Leaf spot and mosaic virus can also affect beets, as can "black heart," a condition in which black, hard spots develop on the beet flesh. Black heart is caused by a boron deficiency. Add compost to the soil or use Miracle-Gro® Performance Organics®, which includes rich, aged compost, to help prevent black heart. To help prevent other diseases, practice good garden hygiene. Clean up debris each season and make sure your plants are spaced properly so there's excellent air flow. Rotate crops of beets and Swiss chard with other vegetable families to avoid diseases that might remain in the soil from the previous season.

Beets prefer low nitrogen—otherwise you'll have lots of greens but tiny roots. Remove any weeds carefully, as beets have shallow roots which should be left undisturbed to develop well. Also, remember to remove any rocks or roots in your garden bed before planting beets so the roots can form properly.

Carefully time the planting of spring-grown beets, as they may bolt (meaning the plant starts to focus its energy on flowering instead of growing) in warm temperatures. When this happens, roots tend to become woody.

Harvest and Storage

Beets may seem challenging to harvest. How can you tell that they're ready? As the veggies mature, you'll begin to see the shoulders emerge from the soil. Beets can be harvested young or full-sized, depending on your preference. Better Than Schrute's Baby Beets are mature and ready for harvest about 40 days after planting, much earlier than many other varieties, which usually take between 55 and 70 days to mature.
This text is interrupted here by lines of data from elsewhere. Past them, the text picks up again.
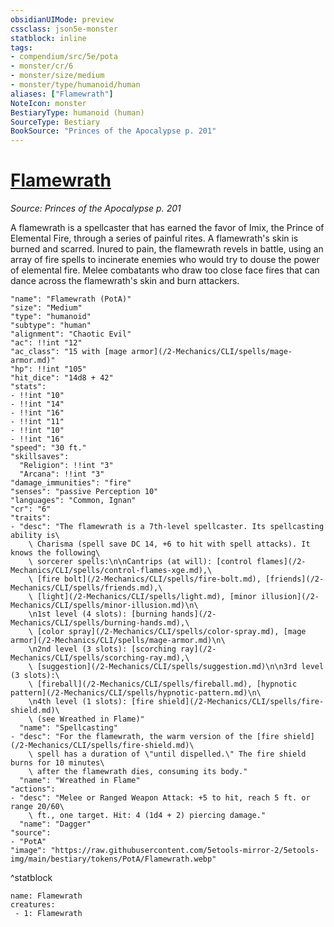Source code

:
 ```yaml
---
obsidianUIMode: preview
cssclass: json5e-monster
statblock: inline
tags:
- compendium/src/5e/pota
- monster/cr/6
- monster/size/medium
- monster/type/humanoid/human
aliases: ["Flamewrath"]
NoteIcon: monster
BestiaryType: humanoid (human)
SourceType: Bestiary
BookSource: "Princes of the Apocalypse p. 201"
---
```

# [Flamewrath](2-Mechanics/CLI/bestiary/humanoid/flamewrath-pota.md)
*Source: Princes of the Apocalypse p. 201*  

A flamewrath is a spellcaster that has earned the favor of Imix, the Prince of Elemental Fire, through a series of painful rites. A flamewrath's skin is burned and scarred. Inured to pain, the flamewrath revels in battle, using an array of fire spells to incinerate enemies who would try to douse the power of elemental fire. Melee combatants who draw too close face fires that can dance across the flamewrath's skin and burn attackers.

```statblock
"name": "Flamewrath (PotA)"
"size": "Medium"
"type": "humanoid"
"subtype": "human"
"alignment": "Chaotic Evil"
"ac": !!int "12"
"ac_class": "15 with [mage armor](/2-Mechanics/CLI/spells/mage-armor.md)"
"hp": !!int "105"
"hit_dice": "14d8 + 42"
"stats":
- !!int "10"
- !!int "14"
- !!int "16"
- !!int "11"
- !!int "10"
- !!int "16"
"speed": "30 ft."
"skillsaves":
  "Religion": !!int "3"
  "Arcana": !!int "3"
"damage_immunities": "fire"
"senses": "passive Perception 10"
"languages": "Common, Ignan"
"cr": "6"
"traits":
- "desc": "The flamewrath is a 7th-level spellcaster. Its spellcasting ability is\
    \ Charisma (spell save DC 14, +6 to hit with spell attacks). It knows the following\
    \ sorcerer spells:\n\nCantrips (at will): [control flames](/2-Mechanics/CLI/spells/control-flames-xge.md),\
    \ [fire bolt](/2-Mechanics/CLI/spells/fire-bolt.md), [friends](/2-Mechanics/CLI/spells/friends.md),\
    \ [light](/2-Mechanics/CLI/spells/light.md), [minor illusion](/2-Mechanics/CLI/spells/minor-illusion.md)\n\
    \n1st level (4 slots): [burning hands](/2-Mechanics/CLI/spells/burning-hands.md),\
    \ [color spray](/2-Mechanics/CLI/spells/color-spray.md), [mage armor](/2-Mechanics/CLI/spells/mage-armor.md)\n\
    \n2nd level (3 slots): [scorching ray](/2-Mechanics/CLI/spells/scorching-ray.md),\
    \ [suggestion](/2-Mechanics/CLI/spells/suggestion.md)\n\n3rd level (3 slots):\
    \ [fireball](/2-Mechanics/CLI/spells/fireball.md), [hypnotic pattern](/2-Mechanics/CLI/spells/hypnotic-pattern.md)\n\
    \n4th level (1 slots): [fire shield](/2-Mechanics/CLI/spells/fire-shield.md)\
    \ (see Wreathed in Flame)"
  "name": "Spellcasting"
- "desc": "For the flamewrath, the warm version of the [fire shield](/2-Mechanics/CLI/spells/fire-shield.md)\
    \ spell has a duration of \"until dispelled.\" The fire shield burns for 10 minutes\
    \ after the flamewrath dies, consuming its body."
  "name": "Wreathed in Flame"
"actions":
- "desc": "Melee or Ranged Weapon Attack: +5 to hit, reach 5 ft. or range 20/60\
    \ ft., one target. Hit: 4 (1d4 + 2) piercing damage."
  "name": "Dagger"
"source":
- "PotA"
"image": "https://raw.githubusercontent.com/5etools-mirror-2/5etools-img/main/bestiary/tokens/PotA/Flamewrath.webp"
```
^statblock

```encounter-table
name: Flamewrath
creatures:
 - 1: Flamewrath
```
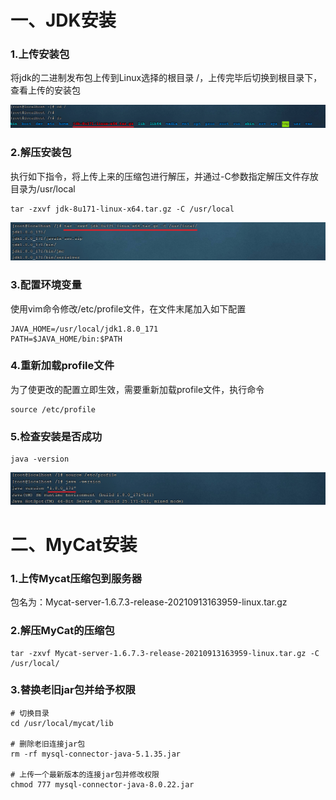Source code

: # 一、JDK安装

### 1.上传安装包

将jdk的二进制发布包上传到Linux选择的根目录 /，上传完毕后切换到根目录下，查看上传的安装包

![001-jdk上传](./images/001-jdk上传.png)

### 2.解压安装包

执行如下指令，将上传上来的压缩包进行解压，并通过-C参数指定解压文件存放目录为/usr/local

```shell
tar -zxvf jdk-8u171-linux-x64.tar.gz -C /usr/local
```

![002-jdk解压](./images/002-jdk解压.png)

### 3.配置环境变量

使用vim命令修改/etc/profile文件，在文件末尾加入如下配置

```shell
JAVA_HOME=/usr/local/jdk1.8.0_171
PATH=$JAVA_HOME/bin:$PATH
```

### 4.重新加载profile文件

为了使更改的配置立即生效，需要重新加载profile文件，执行命令

```shell
source /etc/profile
```

### 5.检查安装是否成功

```shell
java -version
```

![003-解压mycat](./images/003-解压mycat.png)

# 二、MyCat安装

### 1.上传Mycat压缩包到服务器

包名为：Mycat-server-1.6.7.3-release-20210913163959-linux.tar.gz

### 2.解压MyCat的压缩包

```shell
tar -zxvf Mycat-server-1.6.7.3-release-20210913163959-linux.tar.gz -C /usr/local/
```

### 3.替换老旧jar包并给予权限

```shell
# 切换目录
cd /usr/local/mycat/lib

# 删除老旧连接jar包
rm -rf mysql-connector-java-5.1.35.jar

# 上传一个最新版本的连接jar包并修改权限
chmod 777 mysql-connector-java-8.0.22.jar
```
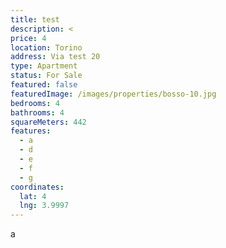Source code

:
 ```yaml
---
title: test
description: <
price: 4
location: Torino
address: Via test 20
type: Apartment
status: For Sale
featured: false
featuredImage: /images/properties/bosso-10.jpg
bedrooms: 4
bathrooms: 4
squareMeters: 442
features:
  - a
  - d
  - e
  - f
  - g
coordinates:
  lat: 4
  lng: 3.9997
---
```

a
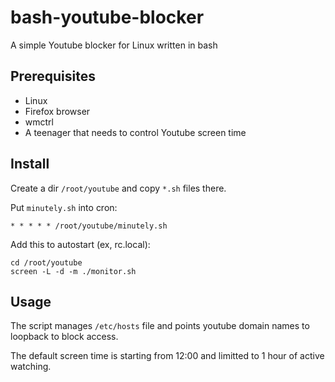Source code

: # bash-youtube-blocker

A simple Youtube blocker for Linux written in bash

## Prerequisites

* Linux
* Firefox browser
* wmctrl
* A teenager that needs to control Youtube screen time

## Install

Create a dir `/root/youtube` and copy `*.sh` files there.

Put `minutely.sh` into cron:
```
* * * * * /root/youtube/minutely.sh
```

Add this to autostart (ex, rc.local):
```
cd /root/youtube
screen -L -d -m ./monitor.sh
```

## Usage

The script manages `/etc/hosts` file and points youtube domain names to loopback to block access.

The default screen time is starting from 12:00 and limitted to 1 hour of active watching.

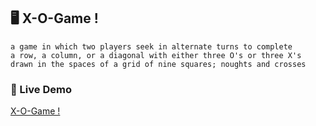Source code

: ## 	:desktop_computer: X-O-Game !

```
a game in which two players seek in alternate turns to complete
a row, a column, or a diagonal with either three O's or three X's 
drawn in the spaces of a grid of nine squares; noughts and crosses
```
### :hammer: Live Demo
[X-O-Game !](https://aahmed1009.github.io/X-O-Game/)

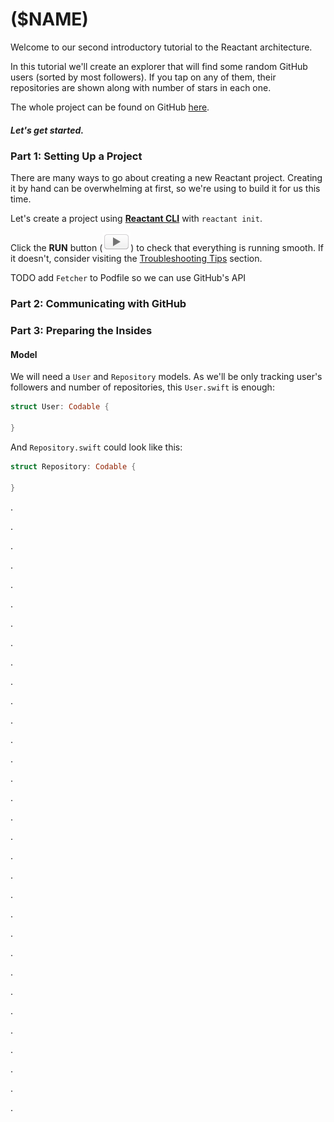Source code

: <!-- URLs -->
[reactant-explorer]: https://github.com/MatyasKriz/reactant-explorer
[reactant-CLI]: https://github.com/Brightify/ReactantCLI

<!-- relative paths -->
[table-view]: ../../parts/tableview.md
[troubleshooting]: ../../getting-started/troubleshooting.md

# ($NAME)
Welcome to our second introductory tutorial to the Reactant architecture.

In this tutorial we'll create an explorer that will find some random GitHub users (sorted by most followers). If you tap on any of them, their repositories are shown along with number of stars in each one.

The whole project can be found on GitHub [here][reactant-explorer].

##### Let's get started.

### Part 1: Setting Up a Project
There are many ways to go about creating a new Reactant project. Creating it by hand can be overwhelming at first, so we're using  to build it for us this time.

Let's create a project using [**Reactant CLI**][reactant-CLI] with `reactant init`.

Click the **RUN** button (![-RUN BUTTON-](../RunButton.png)) to check that everything is running smooth. If it doesn't, consider visiting the [Troubleshooting Tips][troubleshooting] section.

TODO add `Fetcher` to Podfile so we can use GitHub's API

### Part 2: Communicating with GitHub


### Part 3: Preparing the Insides
#### Model
We will need a `User` and `Repository` models. As we'll be only tracking user's followers and number of repositories, this `User.swift` is enough:
```swift
struct User: Codable {

}
```

And `Repository.swift` could look like this:
```swift
struct Repository: Codable {

}
```

.

.

.

.

.

.

.

.

.

.

.

.

.

.

.

.

.

.

.

.

.

.

.

.

.

.

.

.

.

.

.

.
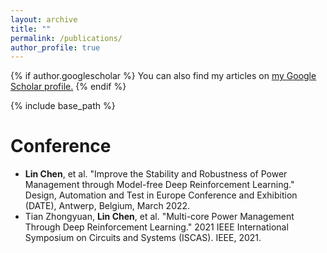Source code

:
 ```yaml
---
layout: archive
title: ""
permalink: /publications/
author_profile: true
---
```


{% if author.googlescholar %}
  You can also find my articles on <u><a href="{{author.googlescholar}}">my Google Scholar profile</a>.</u>
{% endif %}

{% include base_path %}

<!-- {% for post in site.publications reversed %}
  {% include archive-single.html %}
{% endfor %}
 -->

Conference
======
* **Lin Chen**, et al. "Improve the Stability and Robustness of Power Management through Model-free Deep Reinforcement Learning." Design, Automation and Test in Europe Conference and Exhibition (DATE), Antwerp, Belgium, March 2022.
* Tian Zhongyuan, **Lin Chen**, et al. "Multi-core Power Management Through Deep Reinforcement Learning." 2021 IEEE International Symposium on Circuits and Systems (ISCAS). IEEE, 2021.
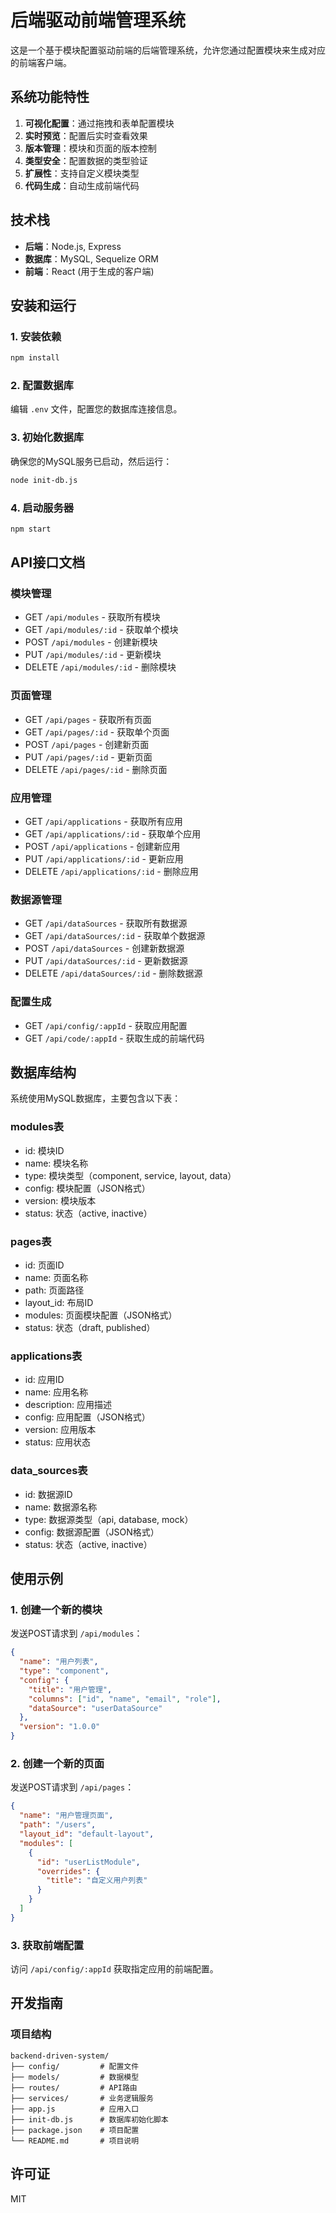 # 后端驱动前端管理系统

这是一个基于模块配置驱动前端的后端管理系统，允许您通过配置模块来生成对应的前端客户端。

## 系统功能特性

1. **可视化配置**：通过拖拽和表单配置模块
2. **实时预览**：配置后实时查看效果
3. **版本管理**：模块和页面的版本控制
4. **类型安全**：配置数据的类型验证
5. **扩展性**：支持自定义模块类型
6. **代码生成**：自动生成前端代码

## 技术栈

- **后端**：Node.js, Express
- **数据库**：MySQL, Sequelize ORM
- **前端**：React (用于生成的客户端)

## 安装和运行

### 1. 安装依赖

```bash
npm install
```

### 2. 配置数据库

编辑 `.env` 文件，配置您的数据库连接信息。

### 3. 初始化数据库

确保您的MySQL服务已启动，然后运行：

```bash
node init-db.js
```

### 4. 启动服务器

```bash
npm start
```

## API接口文档

### 模块管理
- GET `/api/modules` - 获取所有模块
- GET `/api/modules/:id` - 获取单个模块
- POST `/api/modules` - 创建新模块
- PUT `/api/modules/:id` - 更新模块
- DELETE `/api/modules/:id` - 删除模块

### 页面管理
- GET `/api/pages` - 获取所有页面
- GET `/api/pages/:id` - 获取单个页面
- POST `/api/pages` - 创建新页面
- PUT `/api/pages/:id` - 更新页面
- DELETE `/api/pages/:id` - 删除页面

### 应用管理
- GET `/api/applications` - 获取所有应用
- GET `/api/applications/:id` - 获取单个应用
- POST `/api/applications` - 创建新应用
- PUT `/api/applications/:id` - 更新应用
- DELETE `/api/applications/:id` - 删除应用

### 数据源管理
- GET `/api/dataSources` - 获取所有数据源
- GET `/api/dataSources/:id` - 获取单个数据源
- POST `/api/dataSources` - 创建新数据源
- PUT `/api/dataSources/:id` - 更新数据源
- DELETE `/api/dataSources/:id` - 删除数据源

### 配置生成
- GET `/api/config/:appId` - 获取应用配置
- GET `/api/code/:appId` - 获取生成的前端代码

## 数据库结构

系统使用MySQL数据库，主要包含以下表：

### modules表
- id: 模块ID
- name: 模块名称
- type: 模块类型（component, service, layout, data）
- config: 模块配置（JSON格式）
- version: 模块版本
- status: 状态（active, inactive）

### pages表
- id: 页面ID
- name: 页面名称
- path: 页面路径
- layout_id: 布局ID
- modules: 页面模块配置（JSON格式）
- status: 状态（draft, published）

### applications表
- id: 应用ID
- name: 应用名称
- description: 应用描述
- config: 应用配置（JSON格式）
- version: 应用版本
- status: 应用状态

### data_sources表
- id: 数据源ID
- name: 数据源名称
- type: 数据源类型（api, database, mock）
- config: 数据源配置（JSON格式）
- status: 状态（active, inactive）

## 使用示例

### 1. 创建一个新的模块

发送POST请求到 `/api/modules`：

```json
{
  "name": "用户列表",
  "type": "component",
  "config": {
    "title": "用户管理",
    "columns": ["id", "name", "email", "role"],
    "dataSource": "userDataSource"
  },
  "version": "1.0.0"
}
```

### 2. 创建一个新的页面

发送POST请求到 `/api/pages`：

```json
{
  "name": "用户管理页面",
  "path": "/users",
  "layout_id": "default-layout",
  "modules": [
    {
      "id": "userListModule",
      "overrides": {
        "title": "自定义用户列表"
      }
    }
  ]
}
```

### 3. 获取前端配置

访问 `/api/config/:appId` 获取指定应用的前端配置。

## 开发指南

### 项目结构

```
backend-driven-system/
├── config/         # 配置文件
├── models/         # 数据模型
├── routes/         # API路由
├── services/       # 业务逻辑服务
├── app.js          # 应用入口
├── init-db.js      # 数据库初始化脚本
├── package.json    # 项目配置
└── README.md       # 项目说明
```

## 许可证

MIT
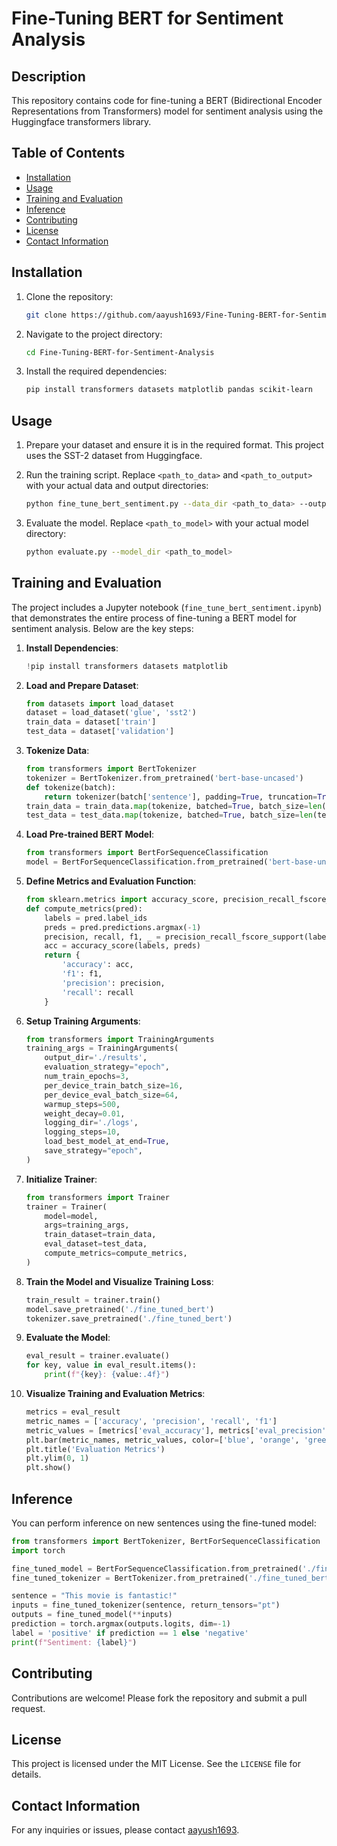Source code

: # Fine-Tuning BERT for Sentiment Analysis

## Description
This repository contains code for fine-tuning a BERT (Bidirectional Encoder Representations from Transformers) model for sentiment analysis using the Huggingface transformers library.

## Table of Contents
- [Installation](#installation)
- [Usage](#usage)
- [Training and Evaluation](#training-and-evaluation)
- [Inference](#inference)
- [Contributing](#contributing)
- [License](#license)
- [Contact Information](#contact-information)

## Installation

1. Clone the repository:
   ```sh
   git clone https://github.com/aayush1693/Fine-Tuning-BERT-for-Sentiment-Analysis.git
   ```

2. Navigate to the project directory:
   ```sh
   cd Fine-Tuning-BERT-for-Sentiment-Analysis
   ```

3. Install the required dependencies:
   ```sh
   pip install transformers datasets matplotlib pandas scikit-learn
   ```

## Usage

1. Prepare your dataset and ensure it is in the required format. This project uses the SST-2 dataset from Huggingface.

2. Run the training script. Replace `<path_to_data>` and `<path_to_output>` with your actual data and output directories:
   ```sh
   python fine_tune_bert_sentiment.py --data_dir <path_to_data> --output_dir <path_to_output>
   ```

3. Evaluate the model. Replace `<path_to_model>` with your actual model directory:
   ```sh
   python evaluate.py --model_dir <path_to_model>
   ```

## Training and Evaluation

The project includes a Jupyter notebook (`fine_tune_bert_sentiment.ipynb`) that demonstrates the entire process of fine-tuning a BERT model for sentiment analysis. Below are the key steps:

1. **Install Dependencies**:
   ```python
   !pip install transformers datasets matplotlib
   ```

2. **Load and Prepare Dataset**:
   ```python
   from datasets import load_dataset
   dataset = load_dataset('glue', 'sst2')
   train_data = dataset['train']
   test_data = dataset['validation']
   ```

3. **Tokenize Data**:
   ```python
   from transformers import BertTokenizer
   tokenizer = BertTokenizer.from_pretrained('bert-base-uncased')
   def tokenize(batch):
       return tokenizer(batch['sentence'], padding=True, truncation=True)
   train_data = train_data.map(tokenize, batched=True, batch_size=len(train_data))
   test_data = test_data.map(tokenize, batched=True, batch_size=len(test_data))
   ```

4. **Load Pre-trained BERT Model**:
   ```python
   from transformers import BertForSequenceClassification
   model = BertForSequenceClassification.from_pretrained('bert-base-uncased', num_labels=2)
   ```

5. **Define Metrics and Evaluation Function**:
   ```python
   from sklearn.metrics import accuracy_score, precision_recall_fscore_support
   def compute_metrics(pred):
       labels = pred.label_ids
       preds = pred.predictions.argmax(-1)
       precision, recall, f1, _ = precision_recall_fscore_support(labels, preds, average='binary')
       acc = accuracy_score(labels, preds)
       return {
           'accuracy': acc,
           'f1': f1,
           'precision': precision,
           'recall': recall
       }
   ```

6. **Setup Training Arguments**:
   ```python
   from transformers import TrainingArguments
   training_args = TrainingArguments(
       output_dir='./results',          
       evaluation_strategy="epoch",     
       num_train_epochs=3,              
       per_device_train_batch_size=16,  
       per_device_eval_batch_size=64,   
       warmup_steps=500,                
       weight_decay=0.01,               
       logging_dir='./logs',            
       logging_steps=10,                
       load_best_model_at_end=True,     
       save_strategy="epoch",           
   )
   ```

7. **Initialize Trainer**:
   ```python
   from transformers import Trainer
   trainer = Trainer(
       model=model,                         
       args=training_args,                  
       train_dataset=train_data,            
       eval_dataset=test_data,              
       compute_metrics=compute_metrics,     
   )
   ```

8. **Train the Model and Visualize Training Loss**:
   ```python
   train_result = trainer.train()
   model.save_pretrained('./fine_tuned_bert')
   tokenizer.save_pretrained('./fine_tuned_bert')
   ```

9. **Evaluate the Model**:
   ```python
   eval_result = trainer.evaluate()
   for key, value in eval_result.items():
       print(f"{key}: {value:.4f}")
   ```

10. **Visualize Training and Evaluation Metrics**:
    ```python
    metrics = eval_result
    metric_names = ['accuracy', 'precision', 'recall', 'f1']
    metric_values = [metrics['eval_accuracy'], metrics['eval_precision'], metrics['eval_recall'], metrics['eval_f1']]
    plt.bar(metric_names, metric_values, color=['blue', 'orange', 'green', 'red'])
    plt.title('Evaluation Metrics')
    plt.ylim(0, 1)
    plt.show()
    ```

## Inference

You can perform inference on new sentences using the fine-tuned model:

```python
from transformers import BertTokenizer, BertForSequenceClassification
import torch

fine_tuned_model = BertForSequenceClassification.from_pretrained('./fine_tuned_bert')
fine_tuned_tokenizer = BertTokenizer.from_pretrained('./fine_tuned_bert')

sentence = "This movie is fantastic!"
inputs = fine_tuned_tokenizer(sentence, return_tensors="pt")
outputs = fine_tuned_model(**inputs)
prediction = torch.argmax(outputs.logits, dim=-1)
label = 'positive' if prediction == 1 else 'negative'
print(f"Sentiment: {label}")
```

## Contributing

Contributions are welcome! Please fork the repository and submit a pull request.

## License

This project is licensed under the MIT License. See the `LICENSE` file for details.

## Contact Information

For any inquiries or issues, please contact [aayush1693](https://github.com/aayush1693).
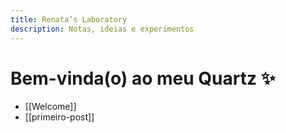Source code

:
 ```yaml
---
title: Renata’s Laboratory
description: Notas, ideias e experimentos
---
```


# Bem-vinda(o) ao meu Quartz ✨

- [[Welcome]]
- [[primeiro-post]]
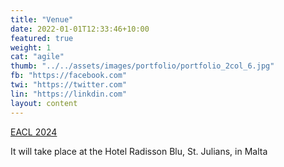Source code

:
 ```yaml
---
title: "Venue"
date: 2022-01-01T12:33:46+10:00
featured: true
weight: 1
cat: "agile"
thumb: "../../assets/images/portfolio/portfolio_2col_6.jpg"
fb: "https://facebook.com"
twi: "https://twitter.com"
lin: "https://linkdin.com"
layout: content
---
```


[EACL 2024](https://2024.eacl.org/)

It will take place at the Hotel Radisson Blu, St. Julians, in Malta
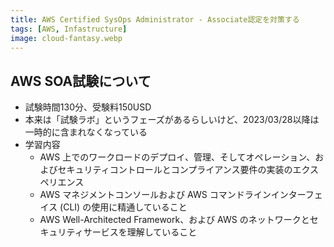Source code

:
 ```yaml
---
title: AWS Certified SysOps Administrator - Associate認定を対策する
tags: [AWS, Infastructure]
image: cloud-fantasy.webp
---
```


## AWS SOA試験について
* 試験時間130分、受験料150USD
* 本来は「試験ラボ」というフェーズがあるらしいけど、2023/03/28以降は一時的に含まれなくなっている
* 学習内容
  * AWS 上でのワークロードのデプロイ、管理、そしてオペレーション、およびセキュリティコントロールとコンプライアンス要件の実装のエクスペリエンス
  * AWS マネジメントコンソールおよび AWS コマンドラインインターフェイス (CLI) の使用に精通していること 
  * AWS Well-Architected Framework、および AWS のネットワークとセキュリティサービスを理解していること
Harvest beet greens at any stage, but remember to only harvest 2 to 3 leaves per plant, keeping some leaves intact so the root will continue to develop. Younger leaves are more tender, while those longer than 6 inches can be tough.

To harvest beets, loosen the soil around the root with a trowel, then gently pull the beet from the ground.

Beets store well in the refrigerator for about 14 days. Remove the green tops to prevent moisture loss (but leave an inch of the stem intact), rinse and dry the roots, and store in an airtight plastic bag in the refrigerator. Store beet greens separately. Beet greens should last for about 3 days.

For longer lasting beets, store in a cool root cellar. Brush off the soil on the roots and remove the greens, leaving two inches of the stem intact. Store the beets surrounded by sand or sawdust, placing them in layers so they're not touching. (For other longer-term storage ideas, check out How to Store Veggies Without a Root Cellar.) Beets can last up 2 to 3 months, but discard any if they begin sprouting or become soft.

Beets can also be preserved by canning, freezing, and pickling. Pick the method that's easiest for you.

How to Use Beets

Beets taste delicious raw, braised, roasted, stir-fried, and even added to soup. The greens make an excellent addition to salads, steamed with a bit of butter, or used in a quiche. If you're boiling beets, leave 1 inch of the stem and the root end intact to keep beets from "bleeding" into the cooking water. Boil until fork-tender, allow to cool, and then slip off the skins.

NOTE: Red and pink beets can stain your hands and counters. Consider working on waxed paper and wearing gloves to avoid a mess.

If your family balks at eating beets, add cooked, pureed beets to chocolate cake or brownie batter. The beets make cakes and baked goods extra moist and a little healthier—and your family will never know!